Work instruction
Report only how many lines of the entries below contain the string "surprised".

Pictures paired with source code
__________________________________________________

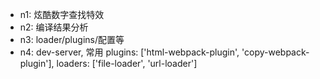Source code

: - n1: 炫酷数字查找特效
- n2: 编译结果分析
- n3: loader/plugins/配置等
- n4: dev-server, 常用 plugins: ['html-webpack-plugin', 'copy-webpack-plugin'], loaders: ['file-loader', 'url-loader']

__________________________________________________

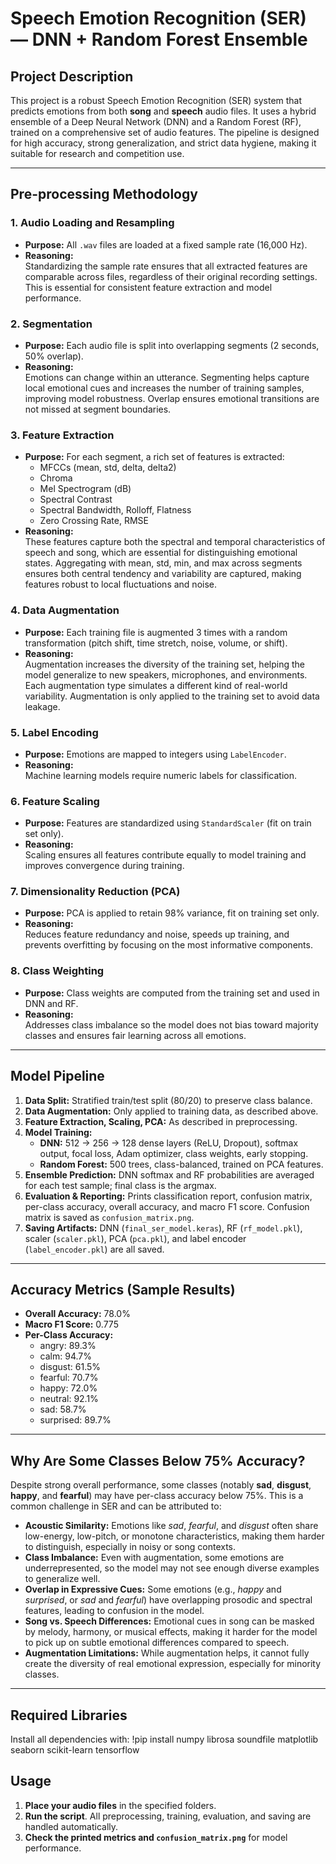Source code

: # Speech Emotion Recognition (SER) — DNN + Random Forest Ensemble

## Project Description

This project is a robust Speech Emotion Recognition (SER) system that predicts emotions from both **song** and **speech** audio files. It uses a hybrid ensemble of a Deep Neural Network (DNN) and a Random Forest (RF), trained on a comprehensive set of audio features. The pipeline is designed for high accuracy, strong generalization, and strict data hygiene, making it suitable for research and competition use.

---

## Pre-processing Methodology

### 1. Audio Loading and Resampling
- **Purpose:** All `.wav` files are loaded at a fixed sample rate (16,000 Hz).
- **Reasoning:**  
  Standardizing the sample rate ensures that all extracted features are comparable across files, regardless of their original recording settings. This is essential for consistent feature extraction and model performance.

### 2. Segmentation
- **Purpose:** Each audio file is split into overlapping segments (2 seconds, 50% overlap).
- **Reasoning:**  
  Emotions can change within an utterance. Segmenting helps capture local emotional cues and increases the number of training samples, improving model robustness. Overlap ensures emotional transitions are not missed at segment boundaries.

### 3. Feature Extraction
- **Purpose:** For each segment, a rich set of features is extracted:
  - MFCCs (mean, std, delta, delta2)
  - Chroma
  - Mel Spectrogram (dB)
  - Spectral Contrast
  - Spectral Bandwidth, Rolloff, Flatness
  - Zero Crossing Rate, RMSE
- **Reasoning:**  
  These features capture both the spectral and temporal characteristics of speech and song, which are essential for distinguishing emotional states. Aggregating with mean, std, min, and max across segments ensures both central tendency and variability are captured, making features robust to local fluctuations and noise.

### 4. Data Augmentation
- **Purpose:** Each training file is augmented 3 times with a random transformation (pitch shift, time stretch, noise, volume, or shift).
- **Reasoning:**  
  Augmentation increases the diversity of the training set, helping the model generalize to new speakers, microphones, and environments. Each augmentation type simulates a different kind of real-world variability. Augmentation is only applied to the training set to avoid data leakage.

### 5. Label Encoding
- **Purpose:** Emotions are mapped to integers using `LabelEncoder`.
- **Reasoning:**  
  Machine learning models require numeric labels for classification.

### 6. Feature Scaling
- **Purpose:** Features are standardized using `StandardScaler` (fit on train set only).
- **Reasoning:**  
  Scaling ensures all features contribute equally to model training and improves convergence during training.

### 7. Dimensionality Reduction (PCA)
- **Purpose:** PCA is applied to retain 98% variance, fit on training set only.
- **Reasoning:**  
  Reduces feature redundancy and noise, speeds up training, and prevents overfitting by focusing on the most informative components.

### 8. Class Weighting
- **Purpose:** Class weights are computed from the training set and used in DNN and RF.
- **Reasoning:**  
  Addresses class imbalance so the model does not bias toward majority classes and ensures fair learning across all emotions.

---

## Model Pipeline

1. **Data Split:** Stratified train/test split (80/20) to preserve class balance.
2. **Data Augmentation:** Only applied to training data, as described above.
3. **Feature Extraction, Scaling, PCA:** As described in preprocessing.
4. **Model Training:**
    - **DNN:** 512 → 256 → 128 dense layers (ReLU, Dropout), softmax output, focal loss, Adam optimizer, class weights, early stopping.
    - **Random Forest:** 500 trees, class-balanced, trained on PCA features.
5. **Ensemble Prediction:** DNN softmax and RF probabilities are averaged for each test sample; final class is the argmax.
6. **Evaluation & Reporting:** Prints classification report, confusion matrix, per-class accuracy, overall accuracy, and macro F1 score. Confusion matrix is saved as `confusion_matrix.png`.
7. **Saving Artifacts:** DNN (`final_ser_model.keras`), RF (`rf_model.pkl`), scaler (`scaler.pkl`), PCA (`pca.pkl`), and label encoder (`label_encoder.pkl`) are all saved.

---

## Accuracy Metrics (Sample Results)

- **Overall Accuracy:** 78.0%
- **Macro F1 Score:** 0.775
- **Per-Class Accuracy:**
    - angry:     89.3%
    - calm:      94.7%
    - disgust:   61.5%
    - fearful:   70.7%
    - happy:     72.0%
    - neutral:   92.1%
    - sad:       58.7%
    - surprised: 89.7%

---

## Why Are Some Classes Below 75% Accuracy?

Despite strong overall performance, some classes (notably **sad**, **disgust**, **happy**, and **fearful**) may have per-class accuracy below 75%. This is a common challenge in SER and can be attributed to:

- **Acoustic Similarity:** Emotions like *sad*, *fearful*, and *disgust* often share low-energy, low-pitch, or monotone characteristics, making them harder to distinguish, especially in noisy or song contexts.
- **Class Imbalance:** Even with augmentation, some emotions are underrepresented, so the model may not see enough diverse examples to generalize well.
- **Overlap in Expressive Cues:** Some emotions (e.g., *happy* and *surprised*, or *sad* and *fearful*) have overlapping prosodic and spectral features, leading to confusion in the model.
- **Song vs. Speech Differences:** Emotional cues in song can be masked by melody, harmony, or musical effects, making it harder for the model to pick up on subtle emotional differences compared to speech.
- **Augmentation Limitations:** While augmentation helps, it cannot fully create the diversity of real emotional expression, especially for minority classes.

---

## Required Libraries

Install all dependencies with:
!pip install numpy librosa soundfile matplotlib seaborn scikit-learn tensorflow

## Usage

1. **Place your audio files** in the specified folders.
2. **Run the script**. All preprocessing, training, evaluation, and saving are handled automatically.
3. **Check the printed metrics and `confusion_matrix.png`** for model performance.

__________________________________________________

Solution
2